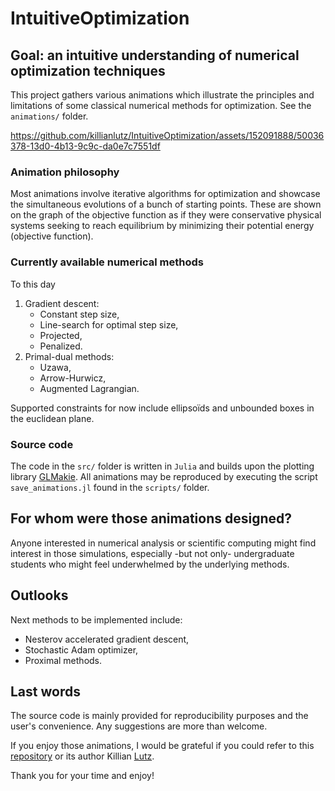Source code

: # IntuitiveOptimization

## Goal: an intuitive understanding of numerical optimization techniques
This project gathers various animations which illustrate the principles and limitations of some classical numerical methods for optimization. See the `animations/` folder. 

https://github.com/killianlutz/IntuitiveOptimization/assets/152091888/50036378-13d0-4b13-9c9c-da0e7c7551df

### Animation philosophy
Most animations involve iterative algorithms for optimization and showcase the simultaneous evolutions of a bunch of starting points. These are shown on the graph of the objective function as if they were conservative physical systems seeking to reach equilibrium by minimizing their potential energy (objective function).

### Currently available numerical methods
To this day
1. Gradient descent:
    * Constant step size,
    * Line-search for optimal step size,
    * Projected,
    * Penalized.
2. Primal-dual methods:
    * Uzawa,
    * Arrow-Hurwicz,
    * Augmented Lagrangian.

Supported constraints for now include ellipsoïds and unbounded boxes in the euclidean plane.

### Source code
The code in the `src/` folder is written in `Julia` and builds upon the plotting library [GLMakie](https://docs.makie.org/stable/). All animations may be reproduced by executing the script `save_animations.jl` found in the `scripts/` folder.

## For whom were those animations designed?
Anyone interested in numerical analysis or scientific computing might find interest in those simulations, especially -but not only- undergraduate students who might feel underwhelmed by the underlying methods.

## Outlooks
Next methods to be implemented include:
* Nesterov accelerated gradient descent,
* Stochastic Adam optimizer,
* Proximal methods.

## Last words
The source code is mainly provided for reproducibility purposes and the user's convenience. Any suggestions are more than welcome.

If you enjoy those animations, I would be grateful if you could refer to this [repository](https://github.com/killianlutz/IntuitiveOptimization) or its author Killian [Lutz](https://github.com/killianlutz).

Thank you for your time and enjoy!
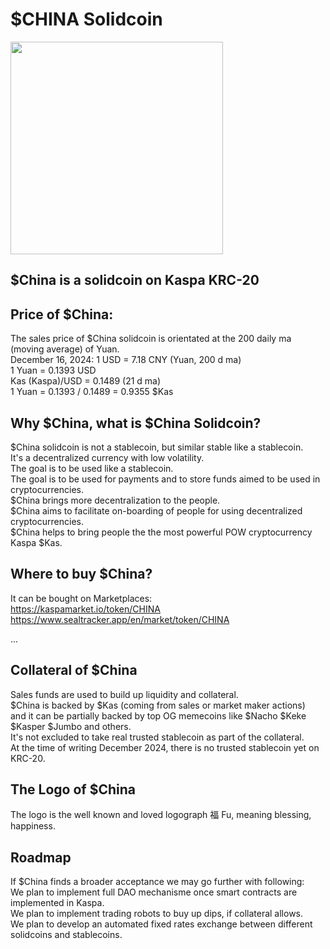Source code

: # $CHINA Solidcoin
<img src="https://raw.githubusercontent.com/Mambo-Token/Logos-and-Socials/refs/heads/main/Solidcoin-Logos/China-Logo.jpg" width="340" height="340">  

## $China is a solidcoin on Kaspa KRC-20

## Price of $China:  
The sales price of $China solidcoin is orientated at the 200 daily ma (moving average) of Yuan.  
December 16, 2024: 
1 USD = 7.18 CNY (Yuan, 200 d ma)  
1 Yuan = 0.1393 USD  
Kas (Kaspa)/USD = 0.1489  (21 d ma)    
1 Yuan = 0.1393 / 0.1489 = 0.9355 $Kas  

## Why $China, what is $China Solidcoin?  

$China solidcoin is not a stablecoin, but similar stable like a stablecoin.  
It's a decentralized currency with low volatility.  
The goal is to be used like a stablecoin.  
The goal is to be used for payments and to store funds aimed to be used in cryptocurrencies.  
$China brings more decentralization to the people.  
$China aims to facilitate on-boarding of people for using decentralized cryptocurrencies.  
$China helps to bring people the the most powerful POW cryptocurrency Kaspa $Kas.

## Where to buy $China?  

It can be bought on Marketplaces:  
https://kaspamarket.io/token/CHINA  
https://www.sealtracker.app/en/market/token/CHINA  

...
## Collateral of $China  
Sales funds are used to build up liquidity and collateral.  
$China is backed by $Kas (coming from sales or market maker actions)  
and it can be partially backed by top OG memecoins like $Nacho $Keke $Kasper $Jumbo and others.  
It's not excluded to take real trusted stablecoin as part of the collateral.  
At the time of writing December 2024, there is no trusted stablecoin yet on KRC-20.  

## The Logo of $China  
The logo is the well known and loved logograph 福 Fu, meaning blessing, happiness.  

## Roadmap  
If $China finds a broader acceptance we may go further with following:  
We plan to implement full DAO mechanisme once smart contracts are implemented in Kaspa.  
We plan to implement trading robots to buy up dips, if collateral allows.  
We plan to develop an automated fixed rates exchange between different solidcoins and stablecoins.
────────
## TASK DIRECTIONS
Once the line containing "market maker actions)" is found, output it and each line after it through the end of the listing above, exactly, with nothing else.

## SOLUTION FOR THIS PROBLEM
$China is backed by $Kas (coming from sales or market maker actions)  
and it can be partially backed by top OG memecoins like $Nacho $Keke $Kasper $Jumbo and others.  
It's not excluded to take real trusted stablecoin as part of the collateral.  
At the time of writing December 2024, there is no trusted stablecoin yet on KRC-20.  

## The Logo of $China  
The logo is the well known and loved logograph 福 Fu, meaning blessing, happiness.  

## Roadmap  
If $China finds a broader acceptance we may go further with following:  
We plan to implement full DAO mechanisme once smart contracts are implemented in Kaspa.  
We plan to implement trading robots to buy up dips, if collateral allows.  
We plan to develop an automated fixed rates exchange between different solidcoins and stablecoins.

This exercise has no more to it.